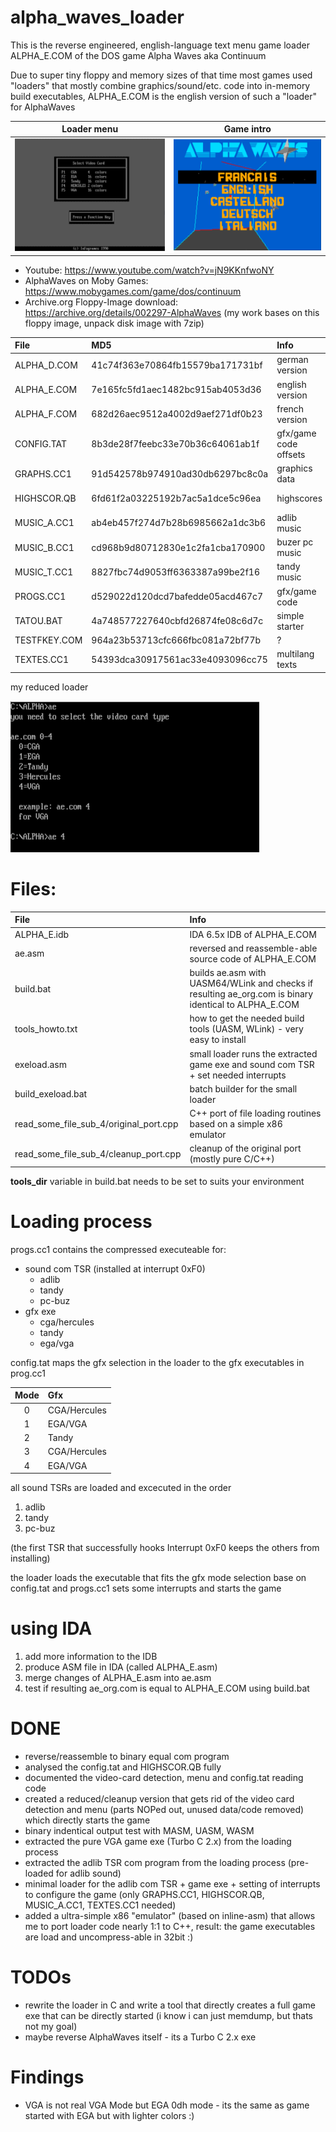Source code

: # alpha_waves_loader

This is the reverse engineered, english-language text menu game loader ALPHA_E.COM of the DOS game Alpha Waves aka Continuum

Due to super tiny floppy and memory sizes of that time most games used "loaders" that mostly combine graphics/sound/etc. code into in-memory build executables, ALPHA_E.COM is the english version of such a "loader" for AlphaWaves

Loader menu | Game intro
--- | ---
![](./images/menu.png "Menu") | ![](./images/intro.png "Intro")
 
- Youtube: https://www.youtube.com/watch?v=jN9KKnfwoNY
- AlphaWaves on Moby Games: https://www.mobygames.com/game/dos/continuum
- Archive.org Floppy-Image download: https://archive.org/details/002297-AlphaWaves (my work bases on this floppy image, unpack disk image with 7zip)

| File         | MD5                               | Info                  | Analysed |                                                  
| :----------- | :-------------------------------- | :-------------------- | -------- |
| ALPHA_D.COM	 |  41c74f363e70864fb15579ba171731bf | german version        | ignored  | 
| ALPHA_E.COM	 |  7e165fc5fd1aec1482bc915ab4053d36 | english version       | 100%      |
| ALPHA_F.COM	 |  682d26aec9512a4002d9aef271df0b23 | french version        | ignored  |
| CONFIG.TAT	 |  8b3de28f7feebc33e70b36c64061ab1f | gfx/game code offsets | 100% [see](read_some_file_sub_4/types.hpp)    |
| GRAPHS.CC1	 |  91d542578b974910ad30db6297bc8c0a | graphics data         | 5%       |
| HIGHSCOR.QB	 |  6fd61f2a03225192b7ac5a1dce5c96ea | highscores            | 100% [see](read_some_file_sub_4/types.hpp)    |
| MUSIC_A.CC1	 |  ab4eb457f274d7b28b6985662a1dc3b6 | adlib music           | 0%       |
| MUSIC_B.CC1	 |  cd968b9d80712830e1c2fa1cba170900 | buzer pc music        | 0%       |
| MUSIC_T.CC1	 |  8827fbc74d9053ff6363387a99be2f16 | tandy music           | 0%       |
| PROGS.CC1	   |  d529022d120dcd7bafedde05acd467c7 | gfx/game code         | 100% [see](read_some_file_sub_4/types.hpp)  |
| TATOU.BAT	   |  4a748577227640cbfd26874fe08c6d7c | simple starter        | ignored  |
| TESTFKEY.COM |	964a23b53713cfc666fbc081a72bf77b | ?                     | ignored  |
| TEXTES.CC1	 |  54393dca30917561ac33e4093096cc75 | multilang texts       | 1%       |

my reduced loader

![My loader](./images/loader.png "My loader")

# Files:

| File              | Info                                                                                                   |
| :---------------- | :----------------------------------------------------------------------------------------------------- |
| ALPHA_E.idb       | IDA 6.5x IDB of ALPHA_E.COM                                                                            |
| ae.asm            | reversed and reassemble-able source code of ALPHA_E.COM                                                |
| build.bat         | builds ae.asm with UASM64/WLink and checks if resulting ae_org.com is binary identical to ALPHA_E.COM  |
| tools_howto.txt   | how to get the needed build tools (UASM, WLink) - very easy to install                                 |
| exeload.asm       | small loader runs the extracted game exe and sound com TSR + set needed interrupts                     |
| build_exeload.bat | batch builder for the small loader                                                                     |
| read_some_file_sub_4/original_port.cpp  | C++ port of file loading routines based on a simple x86 emulator                 |
| read_some_file_sub_4/cleanup_port.cpp   | cleanup of the original port (mostly pure C/C++)                                 |

 **tools_dir** variable in build.bat needs to be set to suits your environment

# Loading process

progs.cc1 contains the compressed executeable for:
  * sound com TSR (installed at interrupt 0xF0)
    * adlib
    * tandy
    * pc-buz
  * gfx exe
    * cga/hercules
    * tandy
    * ega/vga
    
config.tat maps the gfx selection in the loader to the gfx executables in prog.cc1

| Mode         | Gfx                               | 
| :----------: | :-------------------------------- | 
|  0         	 | CGA/Hercules                      | 
|  1           |EGA/VGA      |
|  2          |Tandy        |
|  3    |CGA/Hercules |
|  4    |EGA/VGA      |

all sound TSRs are loaded and excecuted in the order 
1. adlib
2. tandy
3. pc-buz

(the first TSR that successfully hooks Interrupt 0xF0 keeps the others from installing)
   
the loader loads the executable that fits the gfx mode selection base on config.tat and progs.cc1
sets some interrupts and starts the game 


 # using IDA
 1. add more information to the IDB
 2. produce ASM file in IDA (called ALPHA_E.asm)
 3. merge changes of ALPHA_E.asm into ae.asm
 4. test if resulting ae_org.com is equal to ALPHA_E.COM using build.bat
 
 # DONE
 - reverse/reassemble to binary equal com program
 - analysed the config.tat and HIGHSCOR.QB fully
 - documented the video-card detection, menu and config.tat reading code
 - created a reduced/cleanup version that gets rid of the video card detection and menu (parts NOPed out, unused data/code removed) which directly starts the game
 - binary indentical output test with MASM, UASM, WASM
 - extracted the pure VGA game exe (Turbo C 2.x) from the loading process
 - extracted the adlib TSR com program from the loading process (pre-loaded for adlib sound)
 - minimal loader for the adlib com TSR + game exe + setting of interrupts to configure the game (only GRAPHS.CC1, HIGHSCOR.QB, MUSIC_A.CC1, TEXTES.CC1 needed)
 - added a ultra-simple x86 "emulator" (based on inline-asm) that allows me to port loader code nearly 1:1 to C++, result: the game executables are load and uncompress-able in 32bit :)

 # TODOs
 - rewrite the loader in C and write a tool that directly creates a full game exe that can be directly started (i know i can just memdump, but thats not my goal)
 - maybe reverse AlphaWaves itself - its a Turbo C 2.x exe
 
 # Findings
 - VGA is not real VGA Mode but EGA 0dh mode - its the same as game started with EGA but with lighter colors :)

**WHAT TO PRODUCE**
Would you please copy exactly the part of the entries above that begins at the line containing "- Youtube: https://www.youtube.com/watch?v=jN9KKnfwoNY" and ends at the line containing "682d26aec9512a4002d9aef271df0b23 | french", both lines included?

**SOLVED EXERCISE**
- Youtube: https://www.youtube.com/watch?v=jN9KKnfwoNY
- AlphaWaves on Moby Games: https://www.mobygames.com/game/dos/continuum
- Archive.org Floppy-Image download: https://archive.org/details/002297-AlphaWaves (my work bases on this floppy image, unpack disk image with 7zip)

| File         | MD5                               | Info                  | Analysed |                                                  
| :----------- | :-------------------------------- | :-------------------- | -------- |
| ALPHA_D.COM	 |  41c74f363e70864fb15579ba171731bf | german version        | ignored  | 
| ALPHA_E.COM	 |  7e165fc5fd1aec1482bc915ab4053d36 | english version       | 100%      |
| ALPHA_F.COM	 |  682d26aec9512a4002d9aef271df0b23 | french version        | ignored  |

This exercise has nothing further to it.